Food prices not lowered as much as promised Skip to content

Food prices not lowered as much as promised

Sigurdur Jónsson, manager of the Federation of Trade and Services, said yesterday that Prime Minister Geir H. Haarde had promised more than he could deliver when he said food prices in Iceland would be lowered by 16 percent.

Last year Haarde declared that the value-added tax (VAT) of food products would be reduced as of March 1 2007, resulting in an up to 16 percent price cut in groceries so that food prices in Iceland would be comparable to that in the other Nordic countries. Fréttabladid reports.

Jónsson described Haarde’s statement as “foggy.” He pointed out that according to new calculations by the Ministry of Finance, prices of groceries will actually drop by only 10.6 percent, not 16 percent as the prime minister had stated.

According to an assessment by the Federation of Trade and Services, food prices will be reduced even less.
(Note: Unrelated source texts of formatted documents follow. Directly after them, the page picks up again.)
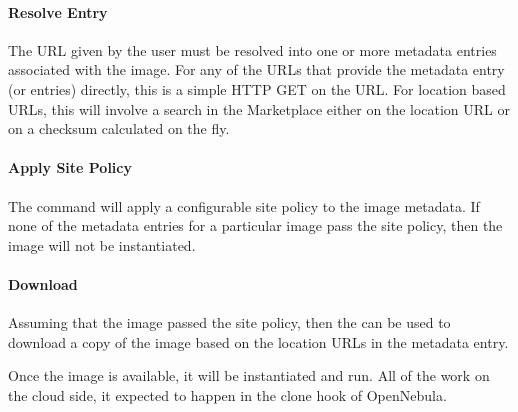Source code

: \paragraph{Resolve Entry} The URL given by the user must be resolved into
  one or more metadata entries associated with the image.  For any of
  the URLs that provide the metadata entry (or entries) directly, this
  is a simple HTTP GET on the URL\@.  For location based URLs, this
  will involve a search in the Marketplace either on the location URL
  or on a checksum calculated on the fly.

\paragraph{Apply Site Policy} The command  will
  apply a configurable site policy to the image metadata.  If none of
  the metadata entries for a particular image pass the site policy,
  then the image will not be instantiated.

\paragraph{Download} Assuming that the image passed the site policy, then
  the  can be used to download a copy of
  the image based on the location URLs in the metadata entry.

Once the image is available, it will be instantiated and run.  All of
the work on the cloud side, it expected to happen in the clone hook of
OpenNebula\@.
Jónsson believes that only 70 percent of food products will be reduced in price, and only by nine to ten percent.

Jónsson further criticized the prime minister’s statement that dairy products will be lowered in price. What Haarde meant, Jónsson said, is that the price of dairy products will not increase, but not drop either.
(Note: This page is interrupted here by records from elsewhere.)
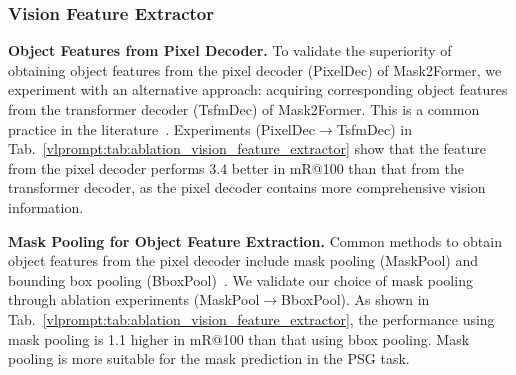\subsubsection{Vision Feature Extractor}

\begin{table}[!t]
    \centering
    \setlength{\tabcolsep}{2.8mm}
    \caption{Ablation study for the Vision Feature Extractor.}
    \label{vlprompt:tab:ablation_vision_feature_extractor}
\end{table}

\noindent \textbf{Object Features from Pixel Decoder.}
To validate the superiority of obtaining object features from the pixel decoder (PixelDec) of Mask2Former, we experiment with an alternative approach: acquiring corresponding object features from the transformer decoder (TsfmDec) of Mask2Former. This is a common practice in the literature~\citep{cong2023reltr}.
Experiments (PixelDec$\rightarrow$TsfmDec) in Tab.~\ref{vlprompt:tab:ablation_vision_feature_extractor} show that the feature from the pixel decoder performs 3.4 better in mR@100 than that from the transformer decoder, as the pixel decoder contains more comprehensive vision information.

\noindent \textbf{Mask Pooling for Object Feature Extraction.}
Common methods to obtain object features from the pixel decoder include mask pooling (MaskPool) and bounding box pooling (BboxPool)~\citep{girshick2015fast}.
We validate our choice of mask pooling through ablation experiments (MaskPool$\rightarrow$BboxPool).
As shown in Tab.~\ref{vlprompt:tab:ablation_vision_feature_extractor}, the performance using mask pooling is 1.1 higher in mR@100 than that using bbox pooling.
Mask pooling is more suitable for the mask prediction in the PSG task.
Ragnheidur E. Árnadóttir, political assistant to the prime minister, told Fréttabladid that the economic term of a price of something remaining the same is “factual reduction” and therefore Haarde cannot be criticized for saying the price of dairy products will be lowered.

Árnadóttir said Jónsson’s criticism of Haarde’s statement that food prices will be reduced by up to 16 percent had been answered in a letter to the representative of consumers before Christmas.

The letter states that the price of groceries will be lowered by “roughly ten percent,” which in Árnadóttir’s opinion, could refer to 16 percent.